- _What is being asked_
Every entry gets copied exactly. No images go into the copy.

Document images with source code
* * * *

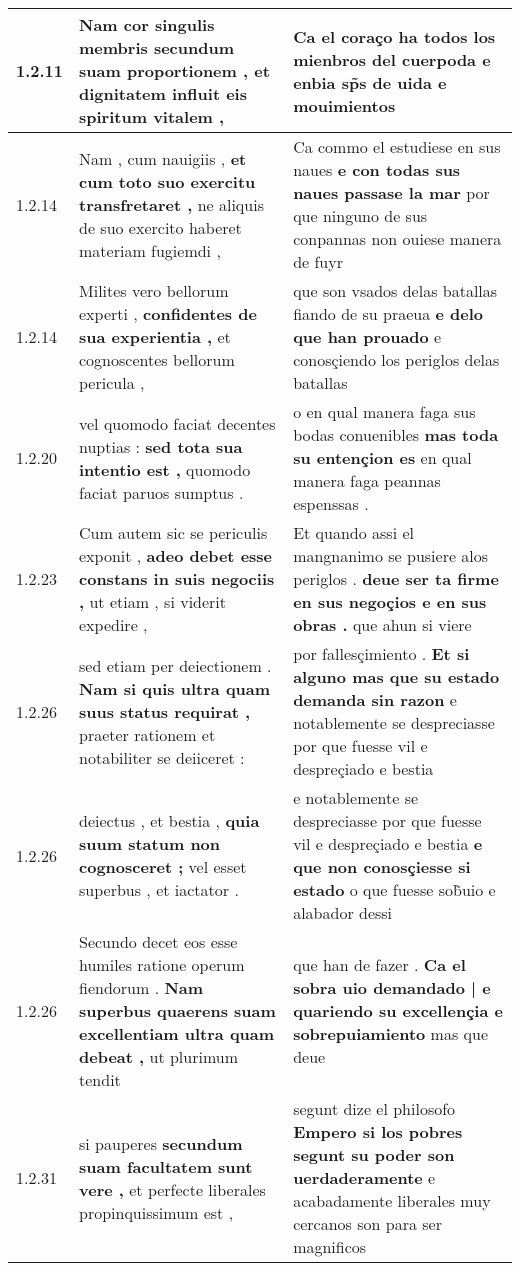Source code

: \begin{tabular}{|p{1cm}|p{6.5cm}|p{6.5cm}|}
1.2.11 & Nam cor singulis membris \textbf{ secundum suam proportionem , } et dignitatem influit eis spiritum vitalem , & Ca el coraço ha todos los mienbros del \textbf{ cuerpoda } e enbia sp̃s de uida e mouimientos \\\hline
1.2.14 & Nam , cum nauigiis , \textbf{ et cum toto suo exercitu transfretaret , } ne aliquis de suo exercito haberet materiam fugiemdi , & Ca commo el estudiese en sus naues \textbf{ e con todas sus naues passase la mar } por que ninguno de sus conpannas non ouiese manera de fuyr \\\hline
1.2.14 & Milites vero bellorum experti , \textbf{ confidentes de sua experientia , } et cognoscentes bellorum pericula , & que son vsados delas batallas fiando de su praeua \textbf{ e delo que han prouado } e conosçiendo los periglos delas batallas \\\hline
1.2.20 & vel quomodo faciat decentes nuptias : \textbf{ sed tota sua intentio est , } quomodo faciat paruos sumptus . & o en qual manera faga sus bodas conuenibles \textbf{ mas toda su entençion es } en qual manera faga peannas espenssas . \\\hline
1.2.23 & Cum autem sic se periculis exponit , \textbf{ adeo debet esse constans in suis negociis , } ut etiam , si viderit expedire , & Et quando assi el mangnanimo se pusiere alos periglos . \textbf{ deue ser ta firme en sus negoçios e en sus obras . } que ahun si viere \\\hline
1.2.26 & sed etiam per deiectionem . \textbf{ Nam si quis ultra quam suus status requirat , } praeter rationem et notabiliter se deiiceret : & por fallesçimiento . \textbf{ Et si alguno mas que su estado demanda sin razon } e notablemente se despreciasse por que fuesse vil e despreçiado e bestia \\\hline
1.2.26 & deiectus , et bestia , \textbf{ quia suum statum non cognosceret ; } vel esset superbus , et iactator . & e notablemente se despreciasse por que fuesse vil e despreçiado e bestia \textbf{ e que non conosçiesse si estado } o que fuesse sob̃uio e alabador dessi \\\hline
1.2.26 & Secundo decet eos esse humiles ratione operum fiendorum . \textbf{ Nam superbus quaerens suam excellentiam ultra quam debeat , } ut plurimum tendit & que han de fazer . \textbf{ Ca el sobra uio demandado | e quariendo su excellençia e sobrepuiamiento } mas que deue \\\hline
1.2.31 & si pauperes \textbf{ secundum suam facultatem sunt vere , } et perfecte liberales propinquissimum est , & segunt dize el philosofo \textbf{ Empero si los pobres segunt su poder son uerdaderamente } e acabadamente liberales muy cercanos son para ser magnificos \\\hline

\end{tabular}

* * * *

- _Output below_
Source code

: \begin{tabular}{|p{1cm}|p{6.5cm}|p{6.5cm}|}
1.2.11 & Nam cor singulis membris \textbf{ secundum suam proportionem , } et dignitatem influit eis spiritum vitalem , & Ca el coraço ha todos los mienbros del \textbf{ cuerpoda } e enbia sp̃s de uida e mouimientos \\\hline
1.2.14 & Nam , cum nauigiis , \textbf{ et cum toto suo exercitu transfretaret , } ne aliquis de suo exercito haberet materiam fugiemdi , & Ca commo el estudiese en sus naues \textbf{ e con todas sus naues passase la mar } por que ninguno de sus conpannas non ouiese manera de fuyr \\\hline
1.2.14 & Milites vero bellorum experti , \textbf{ confidentes de sua experientia , } et cognoscentes bellorum pericula , & que son vsados delas batallas fiando de su praeua \textbf{ e delo que han prouado } e conosçiendo los periglos delas batallas \\\hline
1.2.20 & vel quomodo faciat decentes nuptias : \textbf{ sed tota sua intentio est , } quomodo faciat paruos sumptus . & o en qual manera faga sus bodas conuenibles \textbf{ mas toda su entençion es } en qual manera faga peannas espenssas . \\\hline
1.2.23 & Cum autem sic se periculis exponit , \textbf{ adeo debet esse constans in suis negociis , } ut etiam , si viderit expedire , & Et quando assi el mangnanimo se pusiere alos periglos . \textbf{ deue ser ta firme en sus negoçios e en sus obras . } que ahun si viere \\\hline
1.2.26 & sed etiam per deiectionem . \textbf{ Nam si quis ultra quam suus status requirat , } praeter rationem et notabiliter se deiiceret : & por fallesçimiento . \textbf{ Et si alguno mas que su estado demanda sin razon } e notablemente se despreciasse por que fuesse vil e despreçiado e bestia \\\hline
1.2.26 & deiectus , et bestia , \textbf{ quia suum statum non cognosceret ; } vel esset superbus , et iactator . & e notablemente se despreciasse por que fuesse vil e despreçiado e bestia \textbf{ e que non conosçiesse si estado } o que fuesse sob̃uio e alabador dessi \\\hline
1.2.26 & Secundo decet eos esse humiles ratione operum fiendorum . \textbf{ Nam superbus quaerens suam excellentiam ultra quam debeat , } ut plurimum tendit & que han de fazer . \textbf{ Ca el sobra uio demandado | e quariendo su excellençia e sobrepuiamiento } mas que deue \\\hline
1.2.31 & si pauperes \textbf{ secundum suam facultatem sunt vere , } et perfecte liberales propinquissimum est , & segunt dize el philosofo \textbf{ Empero si los pobres segunt su poder son uerdaderamente } e acabadamente liberales muy cercanos son para ser magnificos \\\hline

\end{tabular}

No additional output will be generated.